PROBLEM: Give back exactly the first lines of the entries below, through the line with "ages = [20,30,100,110,120]".

LISTED RECORDS:

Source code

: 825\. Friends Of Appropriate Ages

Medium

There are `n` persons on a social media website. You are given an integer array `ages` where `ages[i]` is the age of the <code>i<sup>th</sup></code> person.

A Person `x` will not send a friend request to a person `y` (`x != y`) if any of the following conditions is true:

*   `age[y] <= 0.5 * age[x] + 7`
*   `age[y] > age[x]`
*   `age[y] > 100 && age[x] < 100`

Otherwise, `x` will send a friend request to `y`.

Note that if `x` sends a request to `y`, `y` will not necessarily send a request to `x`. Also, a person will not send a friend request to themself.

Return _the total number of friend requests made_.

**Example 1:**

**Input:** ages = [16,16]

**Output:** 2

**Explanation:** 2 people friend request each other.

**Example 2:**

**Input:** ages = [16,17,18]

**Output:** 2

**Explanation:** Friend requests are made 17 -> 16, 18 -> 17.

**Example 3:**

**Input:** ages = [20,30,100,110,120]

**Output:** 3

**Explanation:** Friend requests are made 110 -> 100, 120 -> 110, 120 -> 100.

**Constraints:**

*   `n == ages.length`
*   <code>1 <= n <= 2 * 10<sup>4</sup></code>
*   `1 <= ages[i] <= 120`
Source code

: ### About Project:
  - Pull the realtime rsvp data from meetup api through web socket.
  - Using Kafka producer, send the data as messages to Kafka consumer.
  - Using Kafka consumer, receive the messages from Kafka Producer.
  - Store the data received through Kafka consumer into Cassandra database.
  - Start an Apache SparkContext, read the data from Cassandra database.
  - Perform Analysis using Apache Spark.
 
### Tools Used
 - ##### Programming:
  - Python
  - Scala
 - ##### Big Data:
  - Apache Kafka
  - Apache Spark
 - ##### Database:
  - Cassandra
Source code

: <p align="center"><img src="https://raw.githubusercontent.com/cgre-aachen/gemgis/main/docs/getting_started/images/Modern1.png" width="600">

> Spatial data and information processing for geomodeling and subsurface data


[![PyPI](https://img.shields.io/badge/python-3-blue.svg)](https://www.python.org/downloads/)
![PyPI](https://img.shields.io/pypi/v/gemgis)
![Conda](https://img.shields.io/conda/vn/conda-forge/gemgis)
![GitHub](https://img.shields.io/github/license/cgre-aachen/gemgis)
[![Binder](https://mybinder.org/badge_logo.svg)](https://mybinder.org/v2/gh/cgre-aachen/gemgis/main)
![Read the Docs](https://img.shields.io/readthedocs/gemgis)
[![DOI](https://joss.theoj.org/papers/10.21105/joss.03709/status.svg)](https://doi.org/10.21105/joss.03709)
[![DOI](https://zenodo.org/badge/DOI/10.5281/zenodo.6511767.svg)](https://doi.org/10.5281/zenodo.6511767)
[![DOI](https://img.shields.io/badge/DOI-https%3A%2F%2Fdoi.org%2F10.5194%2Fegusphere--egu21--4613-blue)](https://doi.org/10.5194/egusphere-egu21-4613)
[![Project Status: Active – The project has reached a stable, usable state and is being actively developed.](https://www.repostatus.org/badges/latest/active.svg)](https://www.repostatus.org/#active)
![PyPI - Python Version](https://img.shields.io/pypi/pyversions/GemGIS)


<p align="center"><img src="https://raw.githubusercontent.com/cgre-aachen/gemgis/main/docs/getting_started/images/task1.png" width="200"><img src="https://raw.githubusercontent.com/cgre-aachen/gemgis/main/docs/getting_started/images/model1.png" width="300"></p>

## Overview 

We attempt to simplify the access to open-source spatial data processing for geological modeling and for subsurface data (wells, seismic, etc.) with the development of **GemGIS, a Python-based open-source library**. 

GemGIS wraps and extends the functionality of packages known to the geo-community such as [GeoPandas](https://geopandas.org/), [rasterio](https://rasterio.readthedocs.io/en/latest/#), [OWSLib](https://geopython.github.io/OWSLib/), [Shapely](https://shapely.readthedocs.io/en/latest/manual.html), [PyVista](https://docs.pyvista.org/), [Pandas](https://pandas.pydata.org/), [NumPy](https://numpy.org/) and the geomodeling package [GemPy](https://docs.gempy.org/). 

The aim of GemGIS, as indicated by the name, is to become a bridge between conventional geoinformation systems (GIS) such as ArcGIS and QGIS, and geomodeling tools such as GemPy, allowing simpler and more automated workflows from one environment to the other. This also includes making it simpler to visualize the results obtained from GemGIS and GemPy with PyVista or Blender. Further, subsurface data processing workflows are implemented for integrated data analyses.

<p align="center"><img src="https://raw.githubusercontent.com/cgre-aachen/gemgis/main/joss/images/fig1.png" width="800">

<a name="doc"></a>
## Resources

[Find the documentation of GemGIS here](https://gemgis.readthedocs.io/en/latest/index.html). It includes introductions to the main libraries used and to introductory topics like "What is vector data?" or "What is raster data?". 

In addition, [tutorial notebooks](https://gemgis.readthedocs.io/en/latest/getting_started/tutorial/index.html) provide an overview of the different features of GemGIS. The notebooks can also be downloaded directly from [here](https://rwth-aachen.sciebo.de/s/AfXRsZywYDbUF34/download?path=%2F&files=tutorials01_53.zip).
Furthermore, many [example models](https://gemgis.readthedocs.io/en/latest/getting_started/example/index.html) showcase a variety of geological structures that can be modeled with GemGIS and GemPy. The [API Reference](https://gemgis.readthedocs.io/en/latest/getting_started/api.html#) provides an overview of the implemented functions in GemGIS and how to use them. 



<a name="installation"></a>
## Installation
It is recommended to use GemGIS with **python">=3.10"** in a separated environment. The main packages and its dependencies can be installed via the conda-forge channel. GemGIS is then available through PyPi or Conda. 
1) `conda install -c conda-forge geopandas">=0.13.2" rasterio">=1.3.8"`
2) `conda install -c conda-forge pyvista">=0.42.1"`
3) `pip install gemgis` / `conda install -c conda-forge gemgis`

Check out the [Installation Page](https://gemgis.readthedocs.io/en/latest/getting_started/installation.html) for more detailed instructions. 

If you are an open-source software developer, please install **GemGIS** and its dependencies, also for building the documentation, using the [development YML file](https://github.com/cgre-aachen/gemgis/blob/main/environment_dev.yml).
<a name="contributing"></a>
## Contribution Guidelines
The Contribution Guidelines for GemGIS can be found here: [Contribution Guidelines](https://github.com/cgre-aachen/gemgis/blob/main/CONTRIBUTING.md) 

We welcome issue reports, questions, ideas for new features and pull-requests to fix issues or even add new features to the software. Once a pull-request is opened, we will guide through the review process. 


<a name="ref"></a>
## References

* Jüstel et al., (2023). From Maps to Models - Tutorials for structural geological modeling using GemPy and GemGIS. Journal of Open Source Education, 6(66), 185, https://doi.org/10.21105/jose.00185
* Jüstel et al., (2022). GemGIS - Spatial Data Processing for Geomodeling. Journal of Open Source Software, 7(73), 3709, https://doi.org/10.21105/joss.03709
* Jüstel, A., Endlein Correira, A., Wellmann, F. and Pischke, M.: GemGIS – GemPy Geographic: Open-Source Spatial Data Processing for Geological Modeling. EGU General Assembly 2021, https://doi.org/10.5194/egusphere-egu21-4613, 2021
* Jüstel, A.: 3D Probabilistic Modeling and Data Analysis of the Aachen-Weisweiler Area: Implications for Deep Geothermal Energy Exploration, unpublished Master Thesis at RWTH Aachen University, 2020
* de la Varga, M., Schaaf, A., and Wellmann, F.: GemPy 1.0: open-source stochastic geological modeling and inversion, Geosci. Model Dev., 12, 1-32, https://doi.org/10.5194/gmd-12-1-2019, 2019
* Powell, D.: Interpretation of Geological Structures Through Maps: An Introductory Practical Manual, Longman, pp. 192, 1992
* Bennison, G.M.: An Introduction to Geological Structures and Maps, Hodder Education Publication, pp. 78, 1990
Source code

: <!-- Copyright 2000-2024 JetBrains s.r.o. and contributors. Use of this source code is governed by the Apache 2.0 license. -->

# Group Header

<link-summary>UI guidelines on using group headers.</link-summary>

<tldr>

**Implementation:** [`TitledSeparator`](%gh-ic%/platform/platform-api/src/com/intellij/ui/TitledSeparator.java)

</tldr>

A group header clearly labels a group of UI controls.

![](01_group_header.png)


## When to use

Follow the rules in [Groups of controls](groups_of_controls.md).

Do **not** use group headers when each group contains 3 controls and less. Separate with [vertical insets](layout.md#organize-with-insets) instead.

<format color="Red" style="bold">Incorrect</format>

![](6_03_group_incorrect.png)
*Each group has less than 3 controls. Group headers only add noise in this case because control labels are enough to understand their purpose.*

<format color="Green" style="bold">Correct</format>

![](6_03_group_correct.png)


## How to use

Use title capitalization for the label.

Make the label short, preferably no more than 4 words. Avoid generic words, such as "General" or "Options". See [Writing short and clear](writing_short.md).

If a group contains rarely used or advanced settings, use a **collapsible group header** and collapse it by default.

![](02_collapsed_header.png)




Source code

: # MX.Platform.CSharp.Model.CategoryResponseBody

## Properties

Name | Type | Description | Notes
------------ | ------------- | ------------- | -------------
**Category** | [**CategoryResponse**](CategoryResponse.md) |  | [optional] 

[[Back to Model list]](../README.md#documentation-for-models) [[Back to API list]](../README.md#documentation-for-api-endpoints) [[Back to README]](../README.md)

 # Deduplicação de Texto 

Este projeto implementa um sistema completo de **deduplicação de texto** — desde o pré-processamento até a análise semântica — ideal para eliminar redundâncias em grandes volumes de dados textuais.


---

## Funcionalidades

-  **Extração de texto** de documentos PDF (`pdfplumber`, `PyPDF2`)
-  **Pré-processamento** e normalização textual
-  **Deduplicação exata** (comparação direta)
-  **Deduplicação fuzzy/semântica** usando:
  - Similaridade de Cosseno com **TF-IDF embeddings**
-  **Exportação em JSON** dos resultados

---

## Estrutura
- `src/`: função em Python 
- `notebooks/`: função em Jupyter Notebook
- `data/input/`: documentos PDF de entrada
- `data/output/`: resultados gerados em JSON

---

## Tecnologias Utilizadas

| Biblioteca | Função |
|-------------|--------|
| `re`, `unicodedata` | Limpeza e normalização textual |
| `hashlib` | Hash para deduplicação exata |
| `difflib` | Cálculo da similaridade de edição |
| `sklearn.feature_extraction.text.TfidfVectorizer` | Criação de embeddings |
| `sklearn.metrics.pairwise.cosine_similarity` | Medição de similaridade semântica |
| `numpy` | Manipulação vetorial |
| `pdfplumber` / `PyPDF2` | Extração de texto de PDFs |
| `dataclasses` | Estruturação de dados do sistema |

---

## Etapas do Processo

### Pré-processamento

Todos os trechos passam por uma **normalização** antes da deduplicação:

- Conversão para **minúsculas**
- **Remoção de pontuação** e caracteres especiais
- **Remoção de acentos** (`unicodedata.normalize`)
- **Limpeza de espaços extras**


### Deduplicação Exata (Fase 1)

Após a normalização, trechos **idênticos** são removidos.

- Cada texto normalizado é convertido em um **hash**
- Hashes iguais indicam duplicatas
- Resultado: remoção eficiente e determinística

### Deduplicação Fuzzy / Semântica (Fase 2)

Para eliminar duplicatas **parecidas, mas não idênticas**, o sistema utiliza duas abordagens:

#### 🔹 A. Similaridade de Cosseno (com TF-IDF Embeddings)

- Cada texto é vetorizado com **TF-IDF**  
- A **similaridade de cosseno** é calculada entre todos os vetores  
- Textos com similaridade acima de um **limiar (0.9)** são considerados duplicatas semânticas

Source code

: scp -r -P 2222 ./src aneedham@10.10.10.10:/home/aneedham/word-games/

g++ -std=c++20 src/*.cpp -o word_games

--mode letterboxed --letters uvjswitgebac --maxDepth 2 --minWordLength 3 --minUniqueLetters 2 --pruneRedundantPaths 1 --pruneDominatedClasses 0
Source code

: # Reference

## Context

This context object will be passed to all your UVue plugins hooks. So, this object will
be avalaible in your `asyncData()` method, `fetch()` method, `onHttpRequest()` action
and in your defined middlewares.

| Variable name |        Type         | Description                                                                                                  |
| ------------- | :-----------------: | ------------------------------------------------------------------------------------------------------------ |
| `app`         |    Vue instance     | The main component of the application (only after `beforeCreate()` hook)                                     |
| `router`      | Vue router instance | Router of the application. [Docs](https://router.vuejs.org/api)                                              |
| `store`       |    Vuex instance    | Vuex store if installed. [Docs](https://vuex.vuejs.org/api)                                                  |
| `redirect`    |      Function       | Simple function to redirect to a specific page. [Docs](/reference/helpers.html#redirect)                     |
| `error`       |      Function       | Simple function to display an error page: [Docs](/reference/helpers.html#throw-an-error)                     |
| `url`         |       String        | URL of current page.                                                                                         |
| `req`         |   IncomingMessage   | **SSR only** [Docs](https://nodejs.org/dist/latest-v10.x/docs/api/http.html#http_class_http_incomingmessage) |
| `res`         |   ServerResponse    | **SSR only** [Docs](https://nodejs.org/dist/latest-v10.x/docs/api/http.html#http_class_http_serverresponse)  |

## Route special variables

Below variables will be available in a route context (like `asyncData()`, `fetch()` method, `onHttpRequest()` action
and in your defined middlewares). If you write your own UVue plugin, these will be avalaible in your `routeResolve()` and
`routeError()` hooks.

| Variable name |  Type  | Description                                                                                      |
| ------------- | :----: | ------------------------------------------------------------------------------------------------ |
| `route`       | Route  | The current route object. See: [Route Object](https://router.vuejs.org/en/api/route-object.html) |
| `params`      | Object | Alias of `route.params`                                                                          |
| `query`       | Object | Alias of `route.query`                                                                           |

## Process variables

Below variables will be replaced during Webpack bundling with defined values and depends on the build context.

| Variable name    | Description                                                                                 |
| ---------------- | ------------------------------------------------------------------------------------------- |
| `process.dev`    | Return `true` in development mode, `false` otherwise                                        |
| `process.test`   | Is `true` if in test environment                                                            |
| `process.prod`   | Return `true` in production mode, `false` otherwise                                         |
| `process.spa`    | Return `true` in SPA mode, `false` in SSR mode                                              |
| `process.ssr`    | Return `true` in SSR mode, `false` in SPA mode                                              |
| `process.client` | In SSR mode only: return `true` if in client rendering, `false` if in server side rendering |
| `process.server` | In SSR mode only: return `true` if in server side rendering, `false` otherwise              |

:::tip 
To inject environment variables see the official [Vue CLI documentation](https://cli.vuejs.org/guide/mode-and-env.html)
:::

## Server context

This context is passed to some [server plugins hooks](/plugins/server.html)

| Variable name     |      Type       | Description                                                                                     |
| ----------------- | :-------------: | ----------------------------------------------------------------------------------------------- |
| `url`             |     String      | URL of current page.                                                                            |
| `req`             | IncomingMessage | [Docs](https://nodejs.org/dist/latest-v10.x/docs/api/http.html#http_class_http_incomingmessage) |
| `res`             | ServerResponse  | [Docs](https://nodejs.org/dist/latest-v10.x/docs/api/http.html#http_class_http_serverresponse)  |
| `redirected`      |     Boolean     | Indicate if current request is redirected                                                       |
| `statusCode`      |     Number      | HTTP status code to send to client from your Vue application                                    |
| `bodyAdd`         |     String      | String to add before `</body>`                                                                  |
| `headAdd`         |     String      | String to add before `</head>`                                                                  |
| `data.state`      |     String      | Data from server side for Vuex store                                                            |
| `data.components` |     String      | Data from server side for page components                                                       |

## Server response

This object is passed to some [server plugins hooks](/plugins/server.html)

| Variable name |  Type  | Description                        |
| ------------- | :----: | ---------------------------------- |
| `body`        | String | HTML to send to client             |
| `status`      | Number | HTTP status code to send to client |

RESULT FOR THIS TASK:
Source code

: 825\. Friends Of Appropriate Ages

Medium

There are `n` persons on a social media website. You are given an integer array `ages` where `ages[i]` is the age of the <code>i<sup>th</sup></code> person.

A Person `x` will not send a friend request to a person `y` (`x != y`) if any of the following conditions is true:

*   `age[y] <= 0.5 * age[x] + 7`
*   `age[y] > age[x]`
*   `age[y] > 100 && age[x] < 100`

Otherwise, `x` will send a friend request to `y`.

Note that if `x` sends a request to `y`, `y` will not necessarily send a request to `x`. Also, a person will not send a friend request to themself.

Return _the total number of friend requests made_.

**Example 1:**

**Input:** ages = [16,16]

**Output:** 2

**Explanation:** 2 people friend request each other.

**Example 2:**

**Input:** ages = [16,17,18]

**Output:** 2

**Explanation:** Friend requests are made 17 -> 16, 18 -> 17.

**Example 3:**

**Input:** ages = [20,30,100,110,120]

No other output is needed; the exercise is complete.